5 Empirical Investigation

HARP relies on the assumption that development teams’ members are able to provide good hints about functionalities they developed or helped to develop. Besides providing evidence of this assumption, we also intend to discuss the boundaries of HARP’s applicability. In order to provide evidence about HARP’s applicability and ability of revealing faults, we intend to investigate the following research questions:

  • RQ1: Does the quality of a hint really affects HARP? In this question we want to evaluate if a good hint leads to a significantly better ability of reveal faults in comparison with when receiving a bad hint, evaluating the effect size of HARP’s performance equipped these two kinds of hints. We evaluate this to observe whether the random choices in HARP’s algorithm affect the guidance provided by the hints;

  • RQ2: Are developers and managers able to provide good hints? We are not interested in evaluating the participants itself. Instead, we try to find out whether the hints provided by them approximate portions of the system that really contain faults;

  • RQ3: Is the hint collection process costly? This information is important since we need to justify costs inserted by our technique, and it will show whether it can be applicable in practice. We are trying to find out how easy it can be to implement a process aiming to collect required information to derive the test purpose, i.e, the hints;

  • RQ4: IS HARP able to outperform the original Adaptive Random Prioritization technique, considering actual hints? To address this question, we compare HARP with the baseline version of the Adaptive Random Prioritization proposed by Jiang et al. [11].
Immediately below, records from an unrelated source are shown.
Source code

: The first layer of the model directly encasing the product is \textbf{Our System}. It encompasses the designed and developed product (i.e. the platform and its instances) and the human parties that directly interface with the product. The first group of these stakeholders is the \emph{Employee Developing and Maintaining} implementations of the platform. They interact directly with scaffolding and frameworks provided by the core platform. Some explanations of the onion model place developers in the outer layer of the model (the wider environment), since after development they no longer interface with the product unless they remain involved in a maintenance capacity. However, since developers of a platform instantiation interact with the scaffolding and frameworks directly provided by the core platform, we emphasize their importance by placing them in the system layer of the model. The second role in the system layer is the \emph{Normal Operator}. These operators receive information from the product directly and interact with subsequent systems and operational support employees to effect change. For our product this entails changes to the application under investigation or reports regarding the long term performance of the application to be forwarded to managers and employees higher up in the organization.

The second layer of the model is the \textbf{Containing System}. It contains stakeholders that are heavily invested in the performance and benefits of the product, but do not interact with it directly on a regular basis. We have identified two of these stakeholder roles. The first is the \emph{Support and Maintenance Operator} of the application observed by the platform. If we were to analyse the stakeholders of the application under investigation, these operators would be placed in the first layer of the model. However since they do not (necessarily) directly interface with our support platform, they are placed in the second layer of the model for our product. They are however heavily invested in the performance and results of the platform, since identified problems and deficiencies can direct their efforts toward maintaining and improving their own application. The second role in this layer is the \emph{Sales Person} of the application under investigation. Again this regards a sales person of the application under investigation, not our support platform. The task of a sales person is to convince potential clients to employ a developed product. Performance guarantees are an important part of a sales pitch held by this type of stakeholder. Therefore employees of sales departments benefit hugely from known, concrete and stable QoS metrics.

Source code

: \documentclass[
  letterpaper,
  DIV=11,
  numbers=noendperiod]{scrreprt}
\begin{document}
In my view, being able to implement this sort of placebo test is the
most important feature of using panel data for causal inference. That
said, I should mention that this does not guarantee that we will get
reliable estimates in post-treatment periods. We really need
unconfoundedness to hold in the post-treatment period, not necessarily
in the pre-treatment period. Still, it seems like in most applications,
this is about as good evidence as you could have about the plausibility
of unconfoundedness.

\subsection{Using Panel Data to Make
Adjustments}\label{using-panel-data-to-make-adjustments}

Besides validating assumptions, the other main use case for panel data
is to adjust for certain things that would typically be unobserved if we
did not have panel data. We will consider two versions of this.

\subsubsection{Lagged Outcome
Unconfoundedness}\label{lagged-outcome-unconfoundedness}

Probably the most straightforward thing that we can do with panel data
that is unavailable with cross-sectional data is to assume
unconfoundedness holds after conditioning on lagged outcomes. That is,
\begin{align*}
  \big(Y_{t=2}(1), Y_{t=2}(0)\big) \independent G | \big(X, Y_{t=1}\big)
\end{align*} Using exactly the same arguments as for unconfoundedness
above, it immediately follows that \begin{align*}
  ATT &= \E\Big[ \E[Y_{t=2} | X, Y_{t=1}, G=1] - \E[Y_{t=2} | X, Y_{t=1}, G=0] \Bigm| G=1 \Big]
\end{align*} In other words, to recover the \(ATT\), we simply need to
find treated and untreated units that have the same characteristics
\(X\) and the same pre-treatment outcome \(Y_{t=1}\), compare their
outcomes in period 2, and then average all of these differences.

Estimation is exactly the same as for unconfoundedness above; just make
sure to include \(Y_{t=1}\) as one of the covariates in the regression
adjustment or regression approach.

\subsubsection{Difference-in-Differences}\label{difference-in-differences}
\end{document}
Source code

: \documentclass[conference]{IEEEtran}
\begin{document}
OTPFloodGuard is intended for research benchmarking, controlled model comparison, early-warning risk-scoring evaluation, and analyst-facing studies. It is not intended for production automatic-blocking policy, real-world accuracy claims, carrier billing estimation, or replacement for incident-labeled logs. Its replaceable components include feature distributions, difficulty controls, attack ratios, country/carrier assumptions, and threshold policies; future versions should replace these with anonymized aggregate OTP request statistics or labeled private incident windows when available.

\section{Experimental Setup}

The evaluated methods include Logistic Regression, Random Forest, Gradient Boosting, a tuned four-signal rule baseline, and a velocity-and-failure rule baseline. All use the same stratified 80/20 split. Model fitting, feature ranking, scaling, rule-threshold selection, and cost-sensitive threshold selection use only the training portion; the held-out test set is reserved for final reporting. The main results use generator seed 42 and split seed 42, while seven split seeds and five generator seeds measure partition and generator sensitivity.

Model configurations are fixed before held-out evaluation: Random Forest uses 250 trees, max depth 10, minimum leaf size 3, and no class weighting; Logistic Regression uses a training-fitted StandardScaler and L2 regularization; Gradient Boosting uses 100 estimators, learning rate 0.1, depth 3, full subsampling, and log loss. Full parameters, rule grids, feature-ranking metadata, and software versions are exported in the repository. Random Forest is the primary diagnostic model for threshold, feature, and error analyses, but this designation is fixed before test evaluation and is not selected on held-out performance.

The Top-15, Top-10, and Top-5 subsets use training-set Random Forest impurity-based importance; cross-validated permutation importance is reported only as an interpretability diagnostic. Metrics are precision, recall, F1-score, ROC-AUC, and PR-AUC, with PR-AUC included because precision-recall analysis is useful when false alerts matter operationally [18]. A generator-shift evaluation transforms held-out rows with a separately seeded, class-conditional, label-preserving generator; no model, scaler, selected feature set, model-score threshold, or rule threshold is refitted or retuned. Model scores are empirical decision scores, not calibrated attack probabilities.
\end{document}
To address these research questions, we perform three distinct empirical studies: an experiment controlling the quality of hints provided as input for HARP to address RQ1; a questionnaire involving developers and managers from a partner project addressing RQ2 and RQ3; and a case study involving industrial systems with hints provided by developers and managers to address RQ4. We report these studies in the next sections. This research has a companion site (https://goo.gl/FH3b5m) containing the collected data, R scripts for data analysis, as well as instructions on how to use them.

5.1 Experimental Study

In this section, we report an experiment designed to investigate how HARP performs when good and bad hints are provided. Good hints are the ones that actually points to test cases that fail, on the other hand bad hints are the ones that do not point to test cases that fail. In order to guide this investigation and address RQ1 properly, we define a clear manual procedure to derive good and bad hints using actual fault reports and exercise HARP with them. Besides, as a further analysis, we also vary the distance function aiming at assessing the effect on them. Therefore, we define this experiment using the framework based on key concepts suggested by Wohlin et al. [37]:

  • The objects of study are HARP, hints and the test suites generated from models that represent the System Under Testing (SUT);

  • The purpose of the study is to evaluate whether HARP is really affected by the hint’s quality;

  • The quality focus is the capacity of suggesting a test suite capable of revealing faults earlier;

  • The perspective is from the tester point of view, i.e., the person that executes a TCP technique in a testing team;

  • And the context is Model-Based Testing.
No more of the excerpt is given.